→ **SUPPLIED DATA**

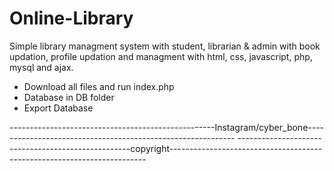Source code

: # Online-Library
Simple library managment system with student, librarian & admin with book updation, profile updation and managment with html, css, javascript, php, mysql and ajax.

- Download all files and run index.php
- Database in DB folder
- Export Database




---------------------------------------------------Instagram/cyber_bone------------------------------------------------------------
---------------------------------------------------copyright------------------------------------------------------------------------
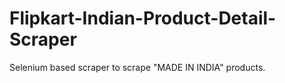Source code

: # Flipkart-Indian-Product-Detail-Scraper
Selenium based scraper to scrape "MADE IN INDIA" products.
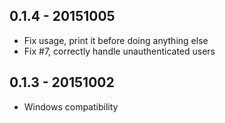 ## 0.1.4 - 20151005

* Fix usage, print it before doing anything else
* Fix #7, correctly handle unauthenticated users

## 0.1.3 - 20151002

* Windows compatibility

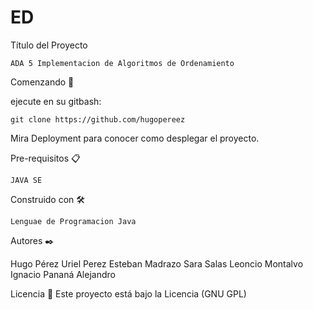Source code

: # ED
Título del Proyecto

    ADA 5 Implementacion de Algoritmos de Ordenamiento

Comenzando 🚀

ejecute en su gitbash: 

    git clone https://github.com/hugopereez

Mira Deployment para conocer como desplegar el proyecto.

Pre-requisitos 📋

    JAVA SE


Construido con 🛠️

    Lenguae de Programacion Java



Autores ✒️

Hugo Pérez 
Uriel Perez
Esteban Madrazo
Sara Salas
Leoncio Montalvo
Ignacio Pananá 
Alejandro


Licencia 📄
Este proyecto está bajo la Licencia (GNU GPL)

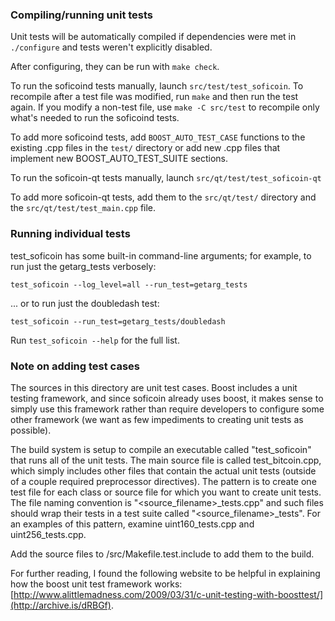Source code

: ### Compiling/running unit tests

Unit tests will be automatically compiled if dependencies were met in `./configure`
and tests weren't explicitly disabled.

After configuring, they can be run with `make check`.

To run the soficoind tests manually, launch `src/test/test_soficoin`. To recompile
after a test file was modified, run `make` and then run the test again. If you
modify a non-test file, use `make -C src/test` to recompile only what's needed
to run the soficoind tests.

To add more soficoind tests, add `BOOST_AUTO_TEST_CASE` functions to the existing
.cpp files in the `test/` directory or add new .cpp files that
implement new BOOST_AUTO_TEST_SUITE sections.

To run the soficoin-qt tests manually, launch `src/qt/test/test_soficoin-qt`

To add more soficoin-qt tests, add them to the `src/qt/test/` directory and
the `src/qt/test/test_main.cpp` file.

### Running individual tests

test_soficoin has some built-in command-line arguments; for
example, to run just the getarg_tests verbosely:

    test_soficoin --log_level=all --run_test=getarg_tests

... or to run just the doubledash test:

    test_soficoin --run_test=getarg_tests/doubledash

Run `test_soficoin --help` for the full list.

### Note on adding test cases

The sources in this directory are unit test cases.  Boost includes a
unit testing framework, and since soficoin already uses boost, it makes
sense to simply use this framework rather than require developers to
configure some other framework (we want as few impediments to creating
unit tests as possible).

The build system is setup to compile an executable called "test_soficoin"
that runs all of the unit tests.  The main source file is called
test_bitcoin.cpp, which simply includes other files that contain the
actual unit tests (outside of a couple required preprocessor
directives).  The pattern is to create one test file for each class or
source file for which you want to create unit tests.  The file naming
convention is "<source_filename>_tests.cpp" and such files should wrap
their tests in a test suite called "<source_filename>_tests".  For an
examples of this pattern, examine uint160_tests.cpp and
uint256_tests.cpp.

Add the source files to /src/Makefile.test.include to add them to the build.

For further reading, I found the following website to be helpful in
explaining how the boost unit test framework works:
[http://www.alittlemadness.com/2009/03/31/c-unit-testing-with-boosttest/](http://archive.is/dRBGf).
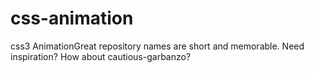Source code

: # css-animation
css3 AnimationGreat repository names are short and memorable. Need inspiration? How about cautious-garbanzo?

→ **WHAT YOU HAVE TO DO**
Give the records again exactly, minus the pictures.

→ **EXERCISE RESULT**
Source code

: # Online-Library
Simple library managment system with student, librarian & admin with book updation, profile updation and managment with html, css, javascript, php, mysql and ajax.

- Download all files and run index.php
- Database in DB folder
- Export Database




---------------------------------------------------Instagram/cyber_bone------------------------------------------------------------
---------------------------------------------------copyright------------------------------------------------------------------------
Source code

: # Flipkart-Indian-Product-Detail-Scraper
Selenium based scraper to scrape "MADE IN INDIA" products.
 ## 0.1.4 - 20151005

* Fix usage, print it before doing anything else
* Fix #7, correctly handle unauthenticated users

## 0.1.3 - 20151002

* Windows compatibility

Source code

: # ED
Título del Proyecto

    ADA 5 Implementacion de Algoritmos de Ordenamiento

Comenzando 🚀

ejecute en su gitbash: 

    git clone https://github.com/hugopereez

Mira Deployment para conocer como desplegar el proyecto.

Pre-requisitos 📋

    JAVA SE


Construido con 🛠️

    Lenguae de Programacion Java



Autores ✒️

Hugo Pérez 
Uriel Perez
Esteban Madrazo
Sara Salas
Leoncio Montalvo
Ignacio Pananá 
Alejandro


Licencia 📄
Este proyecto está bajo la Licencia (GNU GPL)

Source code

: ### Compiling/running unit tests

Unit tests will be automatically compiled if dependencies were met in `./configure`
and tests weren't explicitly disabled.

After configuring, they can be run with `make check`.

To run the soficoind tests manually, launch `src/test/test_soficoin`. To recompile
after a test file was modified, run `make` and then run the test again. If you
modify a non-test file, use `make -C src/test` to recompile only what's needed
to run the soficoind tests.

To add more soficoind tests, add `BOOST_AUTO_TEST_CASE` functions to the existing
.cpp files in the `test/` directory or add new .cpp files that
implement new BOOST_AUTO_TEST_SUITE sections.

To run the soficoin-qt tests manually, launch `src/qt/test/test_soficoin-qt`

To add more soficoin-qt tests, add them to the `src/qt/test/` directory and
the `src/qt/test/test_main.cpp` file.

### Running individual tests

test_soficoin has some built-in command-line arguments; for
example, to run just the getarg_tests verbosely:

    test_soficoin --log_level=all --run_test=getarg_tests

... or to run just the doubledash test:

    test_soficoin --run_test=getarg_tests/doubledash

Run `test_soficoin --help` for the full list.

### Note on adding test cases

The sources in this directory are unit test cases.  Boost includes a
unit testing framework, and since soficoin already uses boost, it makes
sense to simply use this framework rather than require developers to
configure some other framework (we want as few impediments to creating
unit tests as possible).

The build system is setup to compile an executable called "test_soficoin"
that runs all of the unit tests.  The main source file is called
test_bitcoin.cpp, which simply includes other files that contain the
actual unit tests (outside of a couple required preprocessor
directives).  The pattern is to create one test file for each class or
source file for which you want to create unit tests.  The file naming
convention is "<source_filename>_tests.cpp" and such files should wrap
their tests in a test suite called "<source_filename>_tests".  For an
examples of this pattern, examine uint160_tests.cpp and
uint256_tests.cpp.

Add the source files to /src/Makefile.test.include to add them to the build.

For further reading, I found the following website to be helpful in
explaining how the boost unit test framework works:
[http://www.alittlemadness.com/2009/03/31/c-unit-testing-with-boosttest/](http://archive.is/dRBGf).
Source code

: # css-animation
css3 AnimationGreat repository names are short and memorable. Need inspiration? How about cautious-garbanzo?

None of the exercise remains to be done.